In case you’re completely new to this topic, RPG Maker is a game development engine that has been around since the 90s. It allows users to create role-playing games without the need for programming knowledge (at least not of a specific language).
The engine, of which many versions have been released throughout the years, provides a powerful set of tools for creating your own RPG-style games, such as a character creator, a map editor and an event editor.
In general, RPG Maker has a pretty bad reputation among gamers and developers, though. It’s often associated with amateurish games. Since it’s so easy to use (but, you guessed it, hard to master), it’s also easy to publish an RPG Maker game that is of questionable quality.

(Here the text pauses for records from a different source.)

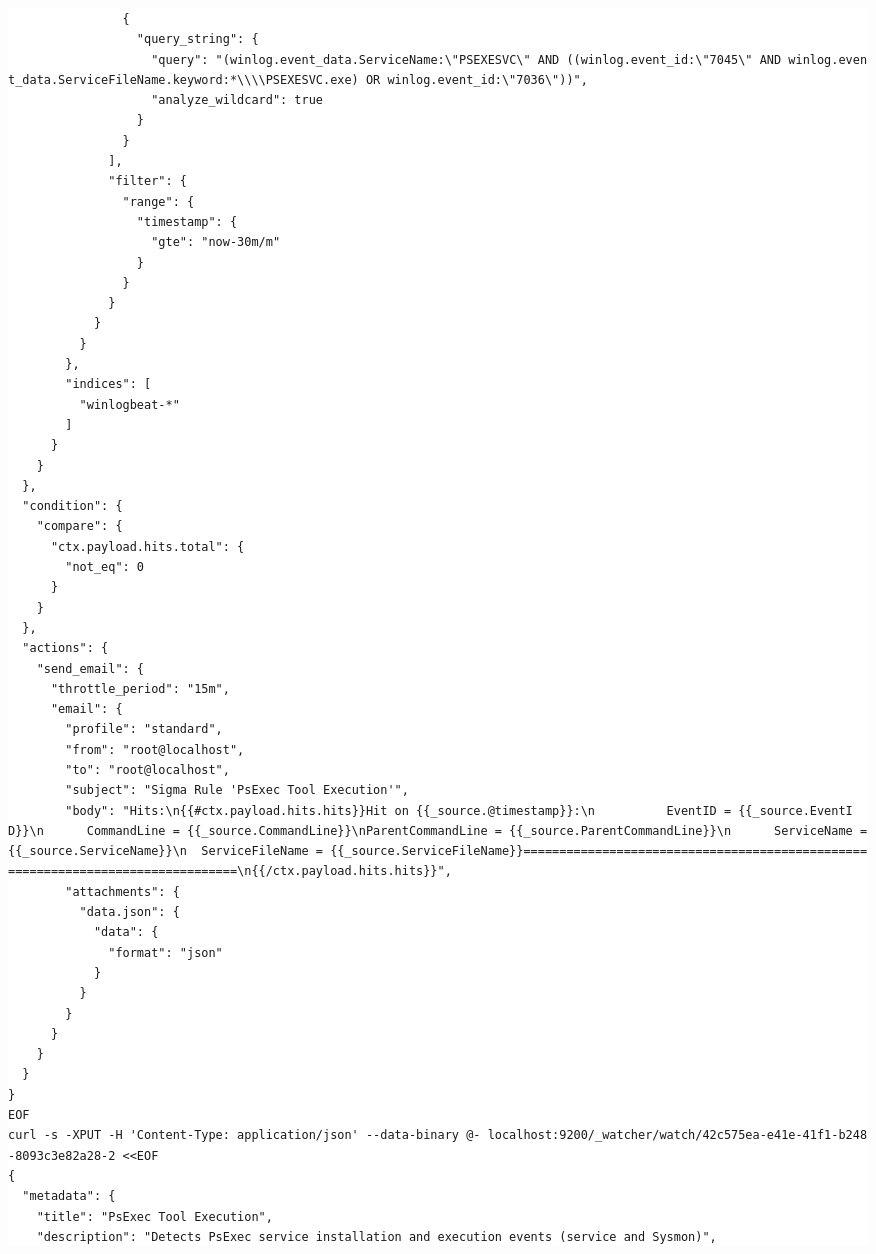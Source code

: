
 ```
                {
                  "query_string": {
                    "query": "(winlog.event_data.ServiceName:\"PSEXESVC\" AND ((winlog.event_id:\"7045\" AND winlog.event_data.ServiceFileName.keyword:*\\\\PSEXESVC.exe) OR winlog.event_id:\"7036\"))",
                    "analyze_wildcard": true
                  }
                }
              ],
              "filter": {
                "range": {
                  "timestamp": {
                    "gte": "now-30m/m"
                  }
                }
              }
            }
          }
        },
        "indices": [
          "winlogbeat-*"
        ]
      }
    }
  },
  "condition": {
    "compare": {
      "ctx.payload.hits.total": {
        "not_eq": 0
      }
    }
  },
  "actions": {
    "send_email": {
      "throttle_period": "15m",
      "email": {
        "profile": "standard",
        "from": "root@localhost",
        "to": "root@localhost",
        "subject": "Sigma Rule 'PsExec Tool Execution'",
        "body": "Hits:\n{{#ctx.payload.hits.hits}}Hit on {{_source.@timestamp}}:\n          EventID = {{_source.EventID}}\n      CommandLine = {{_source.CommandLine}}\nParentCommandLine = {{_source.ParentCommandLine}}\n      ServiceName = {{_source.ServiceName}}\n  ServiceFileName = {{_source.ServiceFileName}}================================================================================\n{{/ctx.payload.hits.hits}}",
        "attachments": {
          "data.json": {
            "data": {
              "format": "json"
            }
          }
        }
      }
    }
  }
}
EOF
curl -s -XPUT -H 'Content-Type: application/json' --data-binary @- localhost:9200/_watcher/watch/42c575ea-e41e-41f1-b248-8093c3e82a28-2 <<EOF
{
  "metadata": {
    "title": "PsExec Tool Execution",
    "description": "Detects PsExec service installation and execution events (service and Sysmon)",
```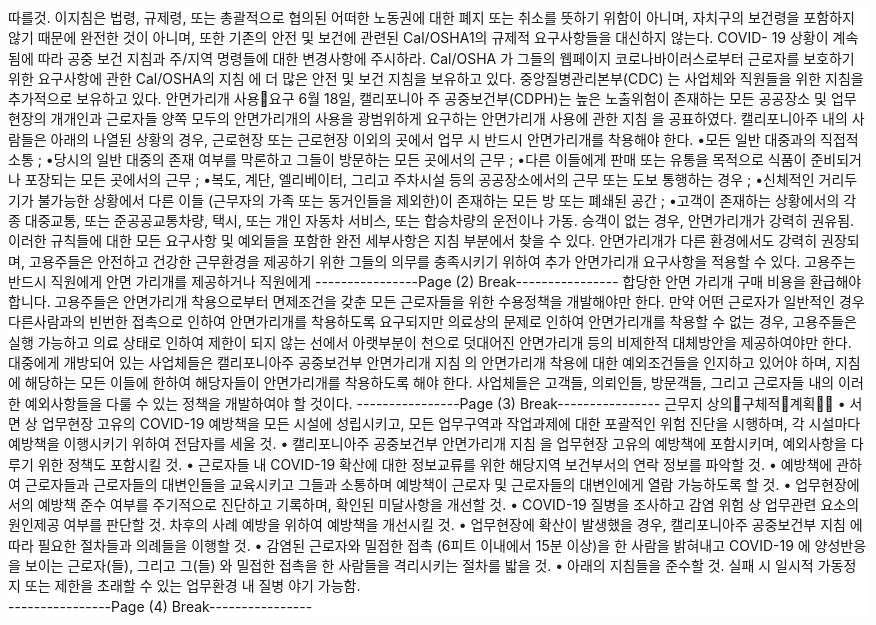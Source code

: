 따를것. 
이지침은 법령, 규제령, 또는 총괄적으로 협의된 어떠한 노동권에 대한 폐지 또는 취소를
뜻하기 위함이 아니며, 자치구의 보건령을 포함하지 않기 때문에 완전한 것이 아니며, 또한
기존의 안전 및 보건에 관련된 Cal/OSHA1의 규제적 요구사항들을 대신하지 않는다. COVID-
19 상황이 계속됨에 따라 공중 보건 지침과 주/지역 명령들에 대한 변경사항에 주시하라.
Cal/OSHA 가 그들의 웹페이지 코로나바이러스로부터 근로자를 보호하기 위한 요구사항에
관한 Cal/OSHA의 지침 에 더 많은 안전 및 보건 지침을 보유하고 있다.
중앙질병관리본부(CDC) 는 사업체와 직원들을 위한  지침을 추가적으로  보유하고 있다.
안면가리개 사용요구
6월 18일, 캘리포니아 주 공중보건부(CDPH)는 높은 노출위험이 존재하는 모든 공공장소 및 
업무현장의 개개인과 근로자들 양쪽 모두의 안면가리개의 사용을 광범위하게 요구하는 
안면가리개 사용에 관한 지침 을 공표하였다. 
캘리포니아주 내의 사람들은 아래의 나열된 상황의 경우, 근로현장 또는 근로현장 이외의 
곳에서 업무 시 반드시 안면가리개를 착용해야 한다. 
•모든 일반 대중과의 직접적 소통 ;
•당시의 일반 대중의 존재 여부를 막론하고 그들이 방문하는 모든 곳에서의 근무 ;
•다른 이들에게 판매 또는 유통을 목적으로 식품이 준비되거나 포장되는 모든 곳에서의
근무 ;
•복도, 계단, 엘리베이터, 그리고 주차시설 등의 공공장소에서의 근무 또는 도보
통행하는 경우 ;
•신체적인 거리두기가 불가능한 상황에서 다른 이들 (근무자의 가족 또는 동거인들을
제외한)이 존재하는 모든 방 또는 폐쇄된 공간 ;
•고객이 존재하는 상황에서의 각종 대중교통, 또는 준공공교통차량, 택시, 또는 개인
자동차 서비스, 또는 합승차량의 운전이나 가동. 승객이 없는 경우, 안면가리개가
강력히 권유됨.
이러한 규칙들에 대한 모든 요구사항 및 예외들을 포함한 완전 세부사항은 지침 부분에서 찾을
수 있다. 안면가리개가 다른 환경에서도 강력히 권장되며, 고용주들은 안전하고 건강한 
근무환경을 제공하기 위한 그들의 의무를 충족시키기 위하여 추가 안면가리개 요구사항을
적용할 수 있다. 고용주는 반드시 직원에게 안면 가리개를 제공하거나 직원에게 
----------------Page (2) Break----------------
합당한 안면 가리개 구매 비용을 환급해야 합니다.
고용주들은 안면가리개 착용으로부터 면제조건을 갖춘 모든 근로자들을 위한 수용정책을
개발해야만 한다. 만약 어떤 근로자가 일반적인 경우 다른사람과의 빈번한 접촉으로 인하여 
안면가리개를 착용하도록 요구되지만 의료상의 문제로 인하여 안면가리개를 착용할 수 없는
경우, 고용주들은 실행 가능하고 의료 상태로 인하여 제한이 되지 않는 선에서 아랫부분이 
천으로 덧대어진 안면가리개 등의 비제한적 대체방안을 제공하여야만 한다. 
대중에게 개방되어 있는 사업체들은 캘리포니아주 공중보건부 안면가리개 지침 의
안면가리개 착용에 대한 예외조건들을 인지하고 있어야 하며, 지침 에 해당하는 모든 이들에 
한하여 해당자들이 안면가리개를 착용하도록 해야 한다. 사업체들은 고객들, 의뢰인들, 
방문객들, 그리고 근로자들 내의 이러한 예외사항들을 다룰 수 있는 정책을 개발하여야 할 
것이다.
----------------Page (3) Break----------------
근무지 상의구체적계획
• 서면 상 업무현장 고유의 COVID-19 예방책을 모든 시설에 성립시키고, 모든 
업무구역과 작업과제에 대한 포괄적인 위험 진단을 시행하며, 각 시설마다 
예방책을 이행시키기 위하여 전담자를 세울 것. 
• 캘리포니아주 공중보건부 안면가리개 지침 을 업무현장 고유의 예방책에 
포함시키며, 예외사항을 다루기 위한 정책도 포함시킬 것. 
• 근로자들 내 COVID-19 확산에 대한 정보교류를 위한 해당지역 보건부서의 
연락 정보를 파악할 것. 
• 예방책에 관하여 근로자들과 근로자들의 대변인들을 교육시키고 그들과 
소통하며 예방책이 근로자 및 근로자들의 대변인에게 열람 가능하도록 할 것. 
• 업무현장에서의 예방책 준수 여부를 주기적으로 진단하고 기록하며, 
확인된 미달사항을 개선할 것. 
•   COVID-19 질병을 조사하고 감염 위험 상 업무관련 요소의 원인제공 여부를 
판단할 것. 차후의 사례 예방을 위하여 예방책을 개선시킬 것. 
• 업무현장에 확산이 발생했을 경우, 캘리포니아주 공중보건부 지침 에 
따라 필요한 절차들과 의례들을 이행할 것. 
• 감염된 근로자와 밀접한 접촉 (6피트 이내에서 15분 이상)을 한 사람을 
밝혀내고 COVID-19 에 양성반응을 보이는 근로자(들), 그리고 그(들) 
와 밀접한 접촉을 한 사람들을 격리시키는 절차를 밟을 것. 
• 아래의 지침들을 준수할 것. 실패 시 일시적 가동정지 또는 제한을 초래할 수 
있는 업무환경 내 질병 야기 가능함.  
----------------Page (4) Break----------------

However, this is not always the case. There are many talented developers who have used RPG Maker to create well-crafted and engaging games. These games may not have the budget or resources of major AAA releases, but they can still offer unique stories, interesting characters and engaging gameplay.
Many of these games have been released for free or at a low cost, so there is not much risk in trying them out.

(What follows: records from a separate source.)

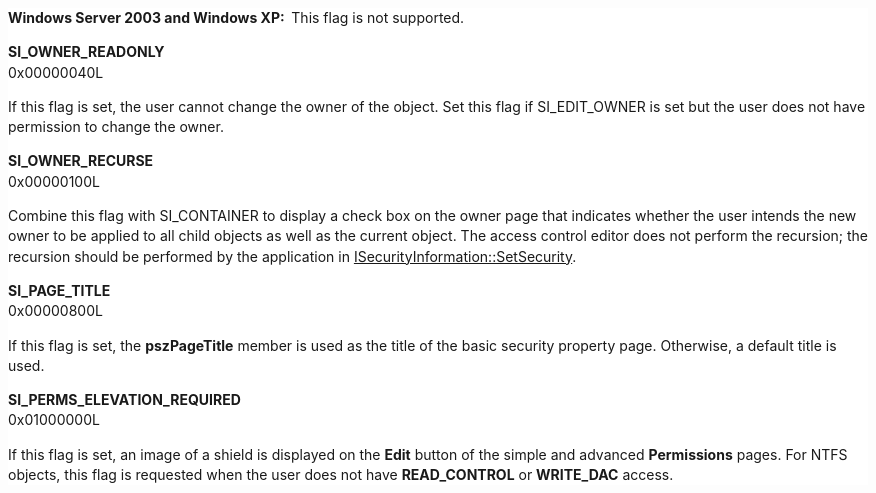<b>Windows Server 2003 and Windows XP:  </b>This flag is not supported.

</td>
</tr>
<tr>
<td width="40%"><a id="SI_OWNER_READONLY_"></a><a id="si_owner_readonly_"></a><dl>
<dt><b>SI_OWNER_READONLY
</b></dt>
<dt>0x00000040L</dt>
</dl>
</td>
<td width="60%">
If this flag is set, the user cannot change the owner of the object. Set this flag if SI_EDIT_OWNER is set but the user does not have permission to change the owner.

</td>
</tr>
<tr>
<td width="40%"><a id="SI_OWNER_RECURSE_"></a><a id="si_owner_recurse_"></a><dl>
<dt><b>SI_OWNER_RECURSE
</b></dt>
<dt>0x00000100L</dt>
</dl>
</td>
<td width="60%">
Combine this flag with SI_CONTAINER to display a check box on the owner page that indicates whether the user intends the new owner to be applied to all child objects as well as the current object. The access control editor does not perform the recursion; the recursion should be performed by the application in 
<a href="https://docs.microsoft.com/windows/desktop/api/aclui/nf-aclui-isecurityinformation-setsecurity">ISecurityInformation::SetSecurity</a>.

</td>
</tr>
<tr>
<td width="40%"><a id="SI_PAGE_TITLE_"></a><a id="si_page_title_"></a><dl>
<dt><b>SI_PAGE_TITLE
</b></dt>
<dt>0x00000800L</dt>
</dl>
</td>
<td width="60%">
If this flag is set, the <b>pszPageTitle</b> member is used as the title of the basic security property page. Otherwise, a default title is used.

</td>
</tr>
<tr>
<td width="40%"><a id="SI_PERMS_ELEVATION_REQUIRED"></a><a id="si_perms_elevation_required"></a><dl>
<dt><b>SI_PERMS_ELEVATION_REQUIRED</b></dt>
<dt>0x01000000L</dt>
</dl>
</td>
<td width="60%">
If this flag is set, an image of a shield is displayed on the <b>Edit</b> button of the simple and advanced <b>Permissions</b> pages. For NTFS objects, this flag is requested when the user does not have <b>READ_CONTROL</b> or <b>WRITE_DAC</b> access.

And so, without further ado, here are …
15 RPG Maker Gems
Let’s do it in alphabetical order. Game number one would be …
And thus, I have to start with a disclosure: I’ve never played Aveyond! However, it has been recommended to me several times now.
As it turns out, Aveyond is actually a series of games which has four parts. They were all made with RPG Maker XP — a pretty old engine, but still, the games look beautiful! Someone knew what they were doing in terms of visuals.

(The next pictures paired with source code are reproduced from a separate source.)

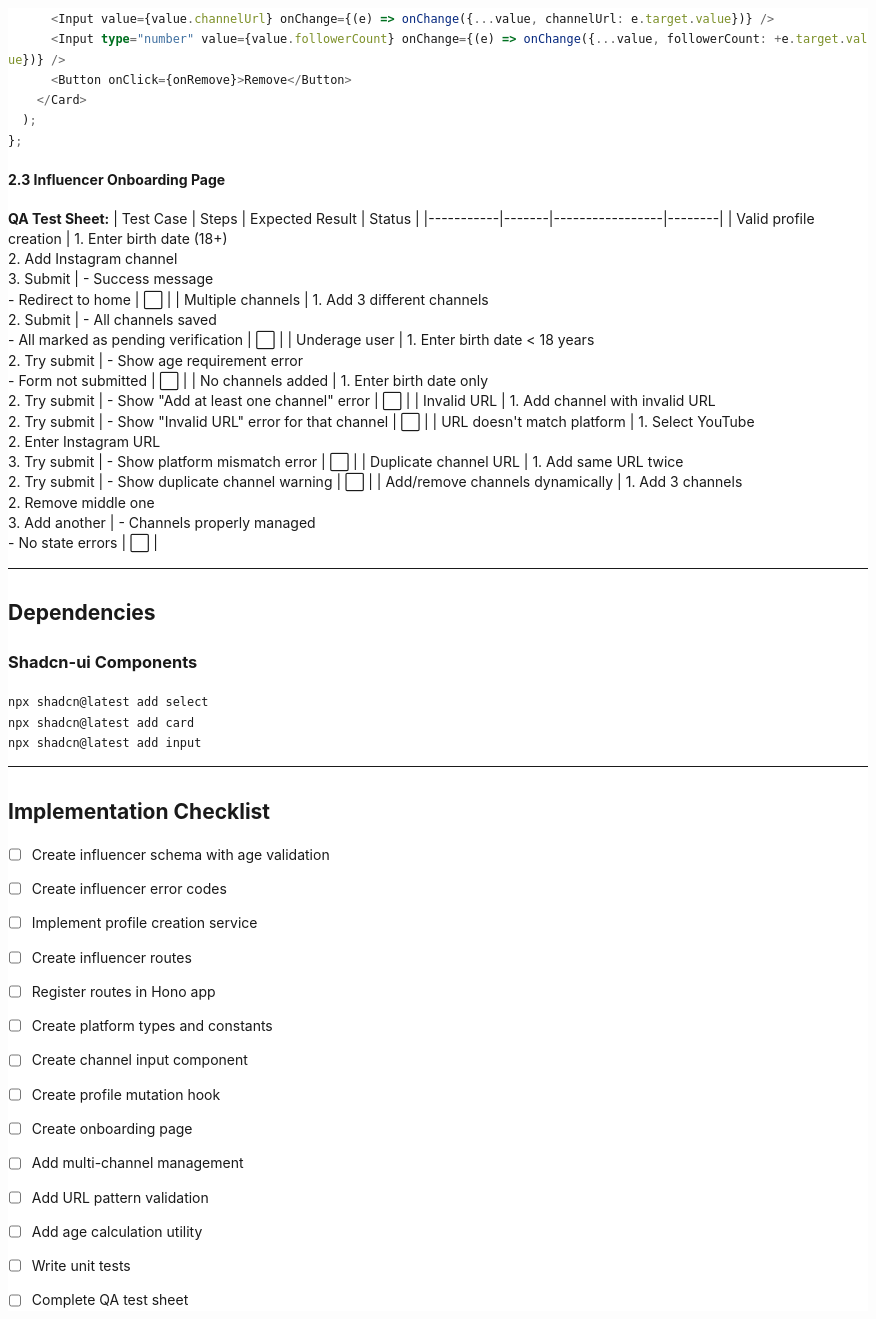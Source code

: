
 ```typescript
      <Input value={value.channelUrl} onChange={(e) => onChange({...value, channelUrl: e.target.value})} />
      <Input type="number" value={value.followerCount} onChange={(e) => onChange({...value, followerCount: +e.target.value})} />
      <Button onClick={onRemove}>Remove</Button>
    </Card>
  );
};
```

#### 2.3 Influencer Onboarding Page
**QA Test Sheet:**
| Test Case | Steps | Expected Result | Status |
|-----------|-------|-----------------|--------|
| Valid profile creation | 1. Enter birth date (18+)<br/>2. Add Instagram channel<br/>3. Submit | - Success message<br/>- Redirect to home | ⬜ |
| Multiple channels | 1. Add 3 different channels<br/>2. Submit | - All channels saved<br/>- All marked as pending verification | ⬜ |
| Underage user | 1. Enter birth date < 18 years<br/>2. Try submit | - Show age requirement error<br/>- Form not submitted | ⬜ |
| No channels added | 1. Enter birth date only<br/>2. Try submit | - Show "Add at least one channel" error | ⬜ |
| Invalid URL | 1. Add channel with invalid URL<br/>2. Try submit | - Show "Invalid URL" error for that channel | ⬜ |
| URL doesn't match platform | 1. Select YouTube<br/>2. Enter Instagram URL<br/>3. Try submit | - Show platform mismatch error | ⬜ |
| Duplicate channel URL | 1. Add same URL twice<br/>2. Try submit | - Show duplicate channel warning | ⬜ |
| Add/remove channels dynamically | 1. Add 3 channels<br/>2. Remove middle one<br/>3. Add another | - Channels properly managed<br/>- No state errors | ⬜ |

---

## Dependencies

### Shadcn-ui Components
```bash
npx shadcn@latest add select
npx shadcn@latest add card
npx shadcn@latest add input
```

---

## Implementation Checklist

- [ ] Create influencer schema with age validation
- [ ] Create influencer error codes
- [ ] Implement profile creation service
- [ ] Create influencer routes
- [ ] Register routes in Hono app
- [ ] Create platform types and constants
- [ ] Create channel input component
- [ ] Create profile mutation hook
- [ ] Create onboarding page
- [ ] Add multi-channel management
- [ ] Add URL pattern validation
- [ ] Add age calculation utility
- [ ] Write unit tests
- [ ] Complete QA test sheet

I’m sure the gameplay holds up as well.
You know, there’s even a Wikipedia article about the saga, which is telling as to how successful the games were. One day, I shall give it a try!
Born under the Rain
I have played this one, but it’s been a while.
I remember strange characters and a very inspiring skills-and-equipment system which lets you create more-or-less synergetic character builds. I also remember venturing through a well-mapped dungeon with puzzles which rewarded you with new equipment (called Relics).
Even though my memory is fading, I know I can still recommend this game to anyone who likes it a bit unconventional (or even weird). It was a short and fun experience.
More information and a download link can be found on rpgmaker.net.
Homework Salesman is an RPG Maker game that blends life sim and dungeon exploration.
Reniat, the protagonist, returns to her home village to find it deserted and the nearby mine overrun by monsters. Players must befriend villagers by talking to them and giving them items. There are crafting systems, side quests and random events that add replayability.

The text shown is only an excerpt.